Mit einer Verfilmung seines Opus magnum hatte der als Drehbuchschreiber und Serienentwickler mit dem Filmbusiness vertraute Martin nie gerechnet und Anfragen auch abgelehnt – zu aufwendig, zu teuer. Doch David Benioff und D. B. Weiss überzeugten ihn als begeisterte Leser von A Song of Ice and Fire im Laufe eines fünfstündigen Essens, ihnen den Stoff anzuvertrauen. Die Zusage gab Martin allerdings erst, nachdem sie sein Rätsel, wer die Mutter des Helden Jon Schnee sei, gelöst hatten.

Dass Benioff und Weiss Texte zu dechiffrieren vermögen, ist wenig erstaunlich. Beide haben nicht nur creative writing und am Trinity College in Dublin Irische Literatur studiert (wo sie sich kennenlernten), sondern auch als Autoren und Drehbuchschreiber gearbeitet. Zwar konnte David Benioff, 1970 in New York geboren, erst mit seinem dritten Roman The 25th Hour reüssieren, dafür wurde dieser aber 2002 von Spike Lee verfilmt, der sich mit Spiderman-Darsteller Tobey Maguire die Rechte gesichert hatte. Benioff verfasste das Drehbuch, ebenso wie zu Blockbustern wie Troja oder X-Men Origins: Wolverine.

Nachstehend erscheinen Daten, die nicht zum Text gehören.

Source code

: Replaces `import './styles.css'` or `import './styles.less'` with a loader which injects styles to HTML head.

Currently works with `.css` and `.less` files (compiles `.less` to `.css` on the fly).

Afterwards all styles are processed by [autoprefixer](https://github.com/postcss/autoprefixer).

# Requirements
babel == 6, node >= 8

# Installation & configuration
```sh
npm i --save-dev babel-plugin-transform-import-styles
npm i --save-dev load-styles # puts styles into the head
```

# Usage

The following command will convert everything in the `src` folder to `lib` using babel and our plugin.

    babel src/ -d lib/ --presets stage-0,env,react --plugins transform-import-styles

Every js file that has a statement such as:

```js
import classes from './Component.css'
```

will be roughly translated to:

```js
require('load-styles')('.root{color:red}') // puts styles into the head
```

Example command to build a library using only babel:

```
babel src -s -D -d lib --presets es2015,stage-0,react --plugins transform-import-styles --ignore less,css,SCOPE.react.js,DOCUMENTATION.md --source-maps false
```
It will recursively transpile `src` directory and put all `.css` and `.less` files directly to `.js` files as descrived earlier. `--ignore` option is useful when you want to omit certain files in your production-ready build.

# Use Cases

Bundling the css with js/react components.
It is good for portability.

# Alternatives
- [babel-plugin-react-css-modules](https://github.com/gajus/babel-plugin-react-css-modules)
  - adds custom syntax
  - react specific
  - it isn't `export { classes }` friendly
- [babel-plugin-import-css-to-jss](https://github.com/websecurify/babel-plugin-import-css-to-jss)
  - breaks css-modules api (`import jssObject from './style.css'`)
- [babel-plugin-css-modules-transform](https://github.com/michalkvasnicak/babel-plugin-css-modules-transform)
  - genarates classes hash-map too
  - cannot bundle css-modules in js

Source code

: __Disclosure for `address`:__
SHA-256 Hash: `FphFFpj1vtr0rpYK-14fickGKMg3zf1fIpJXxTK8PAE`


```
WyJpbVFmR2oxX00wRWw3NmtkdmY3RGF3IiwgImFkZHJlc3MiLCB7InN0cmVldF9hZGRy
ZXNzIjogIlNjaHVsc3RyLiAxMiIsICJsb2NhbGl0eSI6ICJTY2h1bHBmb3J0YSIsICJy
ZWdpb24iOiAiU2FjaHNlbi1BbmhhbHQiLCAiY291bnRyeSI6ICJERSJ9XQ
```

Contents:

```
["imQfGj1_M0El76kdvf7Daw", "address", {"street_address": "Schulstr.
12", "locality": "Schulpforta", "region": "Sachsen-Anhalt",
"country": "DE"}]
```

Daniel Brett Weiss, 1971 in Chicago geboren, veröffentlichte nach seinem Studium 2003 den Roman Lucky Wander Boy, der von Videospielen handelte. Anschließend wirkte er an Filmprojekten im Themenkreis Science-Fiction und Fantasy mit.

Dass A Song of Ice and Fire kein Projekt für eine Kinofilmadaption war, wurde schnell deutlich; nur eine Serie würde die Stoff- und Handlungsmassen einigermaßen umsetzen können. Benioff und Weiss gewannen den Kabelsender HBO für ihr Projekt, 2007 wurde mit der Entwicklung von Game of Thrones begonnen, am 17. April 2011 hatte die Serie in den USA Premiere, Deutschland folgte am 2. November 2011. Benioff und D. B. Weiss fungierten als Showrunner, die große Mehrzahl der Drehbücher schrieben sie gemeinsam. Verstärkung fanden sie in Bryan Cogman, dem »dritten Drachenkopf« (so Martin) im writers room, der von beider Assistenten zum Produzenten der fünften Staffel avancierte. Zu den ersten vier Staffeln hatte Martin noch je ein Drehbuch beigesteuert, danach wollte er sich auf das Schreiben seiner Bücher konzentrieren.

Mit Game of Thrones betraten Benioff und Weiss Neuland: Für beide war es die erste Fernsehproduktion. Und tatsächlich floppte der erste Pilot – in dem George R. R. Martin einen Cameo-Auftritt hatte – und musste überarbeitet werden. Unter der Regie von Timothy van Patten, der Tom McCarthy ersetzte, wurden über neunzig Prozent neu gedreht. Auch zwei Schauspielerinnen wurden ausgetauscht: Nicht mehr Jennifer Ehle, sondern Michelle Fairley spielt Lady Stark, und zu Daenerys Targaryen wurde nicht Tamzin Merchant, sondern Emilia Clarke, die erst zwei kleinere Rollen gespielt hatte. Für die als Arya Stark gecastete Maisie Williams war es die erste Rolle überhaupt. Skepsis beim Vorsprechen erzeugte Kit Harrington – weniger aufgrund des Veilchens, Resultat einer vorabendlichen Prügelei, sondern weil er für die Rolle des im Buch vierzehnjährigen Jon Schnee zu alt schien. Man entschied, auch aufgrund der Sex- und Heiratsszenen, einige sehr junge Figuren älter darzustellen. Nur zwei Besetzungen hatten in der von britischen und irischen Schauspielern dominierten Serie für Weiss und Benioff vorab festgestanden: Peter Dinklage sollte den kleinwüchsigen »Gnom« Tyrion Lennister spielen; er nahm unter der Bedingung an, keinen Bart und keine spitzen Schuhe tragen zu müssen, um nicht dem Klischee des Filmzwergs zu entsprechen. Und mit Sean Bean – Boromir in Der Herr der Ringe – wurde für die Rolle des Ned Stark Prominenz aus dem Fantasygenre gewonnen.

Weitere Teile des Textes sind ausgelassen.